• **REQUIRED WORK**: Only the number is wanted: state how many lines of the data below contain the word "Multi".

• **RECORDS FOR PROCESSING**:
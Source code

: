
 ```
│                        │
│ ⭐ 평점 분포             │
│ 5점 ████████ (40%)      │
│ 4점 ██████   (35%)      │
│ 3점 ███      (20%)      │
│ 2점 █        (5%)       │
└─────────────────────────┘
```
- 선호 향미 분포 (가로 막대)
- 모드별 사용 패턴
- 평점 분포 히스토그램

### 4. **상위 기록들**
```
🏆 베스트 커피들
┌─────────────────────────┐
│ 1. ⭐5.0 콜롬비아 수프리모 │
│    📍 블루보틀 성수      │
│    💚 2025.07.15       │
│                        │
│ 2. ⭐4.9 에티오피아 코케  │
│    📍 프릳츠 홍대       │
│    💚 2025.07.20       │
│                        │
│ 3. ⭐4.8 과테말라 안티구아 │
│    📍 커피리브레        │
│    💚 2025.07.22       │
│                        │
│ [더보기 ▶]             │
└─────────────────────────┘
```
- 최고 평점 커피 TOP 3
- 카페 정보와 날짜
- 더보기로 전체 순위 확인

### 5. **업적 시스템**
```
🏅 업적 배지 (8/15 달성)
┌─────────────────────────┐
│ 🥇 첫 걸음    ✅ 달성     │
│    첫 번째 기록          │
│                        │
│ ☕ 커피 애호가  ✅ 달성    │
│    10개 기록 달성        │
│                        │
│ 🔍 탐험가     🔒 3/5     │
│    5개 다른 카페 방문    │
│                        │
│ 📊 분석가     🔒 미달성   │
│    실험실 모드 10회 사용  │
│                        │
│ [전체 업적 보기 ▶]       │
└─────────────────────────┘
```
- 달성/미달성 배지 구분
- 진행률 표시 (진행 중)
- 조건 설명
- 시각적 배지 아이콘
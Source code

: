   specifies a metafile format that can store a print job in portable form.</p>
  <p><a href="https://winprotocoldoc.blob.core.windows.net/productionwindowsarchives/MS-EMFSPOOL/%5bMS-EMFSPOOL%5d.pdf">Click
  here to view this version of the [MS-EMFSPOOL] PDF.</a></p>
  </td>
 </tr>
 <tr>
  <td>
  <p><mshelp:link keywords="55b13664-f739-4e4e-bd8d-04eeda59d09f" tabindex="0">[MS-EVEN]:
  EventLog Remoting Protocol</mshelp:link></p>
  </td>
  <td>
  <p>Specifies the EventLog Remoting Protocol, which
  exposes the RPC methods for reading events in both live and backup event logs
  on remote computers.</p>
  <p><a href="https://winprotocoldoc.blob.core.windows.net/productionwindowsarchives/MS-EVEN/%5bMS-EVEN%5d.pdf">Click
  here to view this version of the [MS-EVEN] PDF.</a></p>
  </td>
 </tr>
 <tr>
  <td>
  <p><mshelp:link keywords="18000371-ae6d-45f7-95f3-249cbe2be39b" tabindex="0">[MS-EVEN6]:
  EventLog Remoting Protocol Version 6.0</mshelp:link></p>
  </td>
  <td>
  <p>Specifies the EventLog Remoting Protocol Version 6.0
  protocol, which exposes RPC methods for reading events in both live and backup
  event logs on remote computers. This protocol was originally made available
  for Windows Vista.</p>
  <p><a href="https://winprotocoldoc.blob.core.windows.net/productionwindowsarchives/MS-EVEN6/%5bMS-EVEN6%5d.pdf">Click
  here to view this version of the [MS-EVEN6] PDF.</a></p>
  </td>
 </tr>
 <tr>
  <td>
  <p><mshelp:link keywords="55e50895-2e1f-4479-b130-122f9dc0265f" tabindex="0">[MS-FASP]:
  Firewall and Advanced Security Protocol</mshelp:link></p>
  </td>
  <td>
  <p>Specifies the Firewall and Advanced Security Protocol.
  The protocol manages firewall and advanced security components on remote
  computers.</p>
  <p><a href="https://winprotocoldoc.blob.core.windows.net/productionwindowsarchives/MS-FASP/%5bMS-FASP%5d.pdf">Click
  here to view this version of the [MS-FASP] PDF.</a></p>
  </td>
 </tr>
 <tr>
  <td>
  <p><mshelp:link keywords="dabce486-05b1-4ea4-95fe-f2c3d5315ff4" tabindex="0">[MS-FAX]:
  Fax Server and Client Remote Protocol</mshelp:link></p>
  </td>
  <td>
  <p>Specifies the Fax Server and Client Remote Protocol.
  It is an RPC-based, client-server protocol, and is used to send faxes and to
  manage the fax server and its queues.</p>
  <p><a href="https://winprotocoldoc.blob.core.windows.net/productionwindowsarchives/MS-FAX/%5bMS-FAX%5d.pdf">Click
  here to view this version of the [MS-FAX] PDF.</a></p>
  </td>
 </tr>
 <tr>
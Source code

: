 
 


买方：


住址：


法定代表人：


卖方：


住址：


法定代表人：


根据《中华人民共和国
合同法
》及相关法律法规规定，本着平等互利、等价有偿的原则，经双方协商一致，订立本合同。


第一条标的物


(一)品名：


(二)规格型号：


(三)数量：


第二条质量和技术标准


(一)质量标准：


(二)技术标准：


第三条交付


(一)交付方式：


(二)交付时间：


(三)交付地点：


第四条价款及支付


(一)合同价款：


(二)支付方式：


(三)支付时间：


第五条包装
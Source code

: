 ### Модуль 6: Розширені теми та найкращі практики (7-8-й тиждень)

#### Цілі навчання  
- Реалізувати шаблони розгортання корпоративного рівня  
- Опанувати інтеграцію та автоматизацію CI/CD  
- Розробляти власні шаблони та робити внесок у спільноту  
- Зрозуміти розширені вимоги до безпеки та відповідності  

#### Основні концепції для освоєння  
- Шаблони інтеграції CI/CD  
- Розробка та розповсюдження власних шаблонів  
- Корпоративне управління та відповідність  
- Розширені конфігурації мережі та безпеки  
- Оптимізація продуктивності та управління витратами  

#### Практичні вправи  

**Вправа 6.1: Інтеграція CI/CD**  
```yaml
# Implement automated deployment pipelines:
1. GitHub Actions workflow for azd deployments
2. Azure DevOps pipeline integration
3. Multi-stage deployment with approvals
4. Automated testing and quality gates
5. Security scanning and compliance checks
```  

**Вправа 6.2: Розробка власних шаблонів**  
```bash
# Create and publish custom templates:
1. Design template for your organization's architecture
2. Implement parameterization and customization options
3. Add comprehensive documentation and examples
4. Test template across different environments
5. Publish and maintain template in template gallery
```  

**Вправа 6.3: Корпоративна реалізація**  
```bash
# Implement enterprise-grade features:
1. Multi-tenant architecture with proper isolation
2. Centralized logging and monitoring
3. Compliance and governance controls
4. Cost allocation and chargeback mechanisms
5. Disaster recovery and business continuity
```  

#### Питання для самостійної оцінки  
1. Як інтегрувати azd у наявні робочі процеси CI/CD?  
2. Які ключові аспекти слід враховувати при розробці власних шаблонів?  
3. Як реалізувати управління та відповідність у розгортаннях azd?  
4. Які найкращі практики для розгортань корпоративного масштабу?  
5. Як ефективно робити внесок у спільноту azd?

• **ANSWER SECTION**: 2